**Task**
Exact copy, no pictures: set down every entry below as written.

(Data records)
::::::::
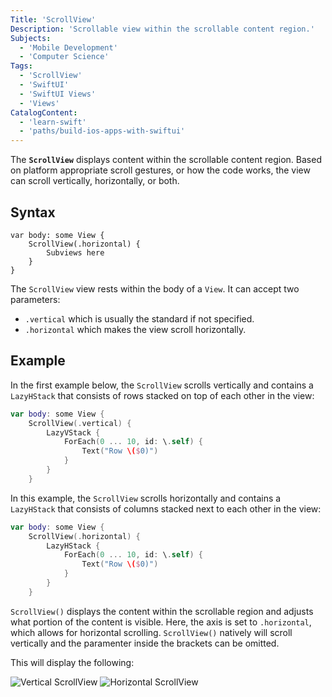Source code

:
 ```yaml
---
Title: 'ScrollView'
Description: 'Scrollable view within the scrollable content region.'
Subjects:
  - 'Mobile Development'
  - 'Computer Science'
Tags:
  - 'ScrollView'
  - 'SwiftUI'
  - 'SwiftUI Views'
  - 'Views'
CatalogContent:
  - 'learn-swift'
  - 'paths/build-ios-apps-with-swiftui'
---
```


The **`ScrollView`** displays content within the scrollable content region. Based on platform appropriate scroll gestures, or how the code works, the view can scroll vertically, horizontally, or both.

## Syntax

```pseudo
var body: some View {
    ScrollView(.horizontal) {
        Subviews here
    }
}
```

The `ScrollView` view rests within the body of a `View`. It can accept two parameters:

- `.vertical` which is usually the standard if not specified.
- `.horizontal` which makes the view scroll horizontally. 

## Example

In the first example below, the `ScrollView` scrolls vertically and contains a `LazyHStack` that consists of rows stacked on top of each other in the view:

```swift
var body: some View {
    ScrollView(.vertical) {
        LazyVStack {
            ForEach(0 ... 10, id: \.self) {
                Text("Row \($0)")
            }
        }
    }
```

In this example, the `ScrollView` scrolls horizontally and contains a `LazyHStack` that consists of columns stacked next to each other in the view:

```swift
var body: some View {
    ScrollView(.horizontal) {
        LazyHStack {
            ForEach(0 ... 10, id: \.self) {
                Text("Row \($0)")
            }
        }
    }
```

`ScrollView()` displays the content within the scrollable region and adjusts what portion of the content is visible. Here, the axis is set to `.horizontal`, which allows for horizontal scrolling. `ScrollView()` natively will scroll vertically and the paramenter inside the brackets can be omitted.

This will display the following:

![Vertical ScrollView](https://raw.githubusercontent.com/Codecademy/docs/main/media/swiftui-vertical.gif)
![Horizontal ScrollView](https://raw.githubusercontent.com/Codecademy/docs/main/media/swiftui-horizontal.gif)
::::::::
**Answer box**
Source code

:
 ```yaml
---
Title: 'ScrollView'
Description: 'Scrollable view within the scrollable content region.'
Subjects:
  - 'Mobile Development'
  - 'Computer Science'
Tags:
  - 'ScrollView'
  - 'SwiftUI'
  - 'SwiftUI Views'
  - 'Views'
CatalogContent:
  - 'learn-swift'
  - 'paths/build-ios-apps-with-swiftui'
---
```


The **`ScrollView`** displays content within the scrollable content region. Based on platform appropriate scroll gestures, or how the code works, the view can scroll vertically, horizontally, or both.

## Syntax

```pseudo
var body: some View {
    ScrollView(.horizontal) {
        Subviews here
    }
}
```

The `ScrollView` view rests within the body of a `View`. It can accept two parameters:

- `.vertical` which is usually the standard if not specified.
- `.horizontal` which makes the view scroll horizontally. 

## Example

In the first example below, the `ScrollView` scrolls vertically and contains a `LazyHStack` that consists of rows stacked on top of each other in the view:

```swift
var body: some View {
    ScrollView(.vertical) {
        LazyVStack {
            ForEach(0 ... 10, id: \.self) {
                Text("Row \($0)")
            }
        }
    }
```

In this example, the `ScrollView` scrolls horizontally and contains a `LazyHStack` that consists of columns stacked next to each other in the view:

```swift
var body: some View {
    ScrollView(.horizontal) {
        LazyHStack {
            ForEach(0 ... 10, id: \.self) {
                Text("Row \($0)")
            }
        }
    }
```

`ScrollView()` displays the content within the scrollable region and adjusts what portion of the content is visible. Here, the axis is set to `.horizontal`, which allows for horizontal scrolling. `ScrollView()` natively will scroll vertically and the paramenter inside the brackets can be omitted.

This will display the following:

![Vertical ScrollView](https://raw.githubusercontent.com/Codecademy/docs/main/media/swiftui-vertical.gif)
![Horizontal ScrollView](https://raw.githubusercontent.com/Codecademy/docs/main/media/swiftui-horizontal.gif)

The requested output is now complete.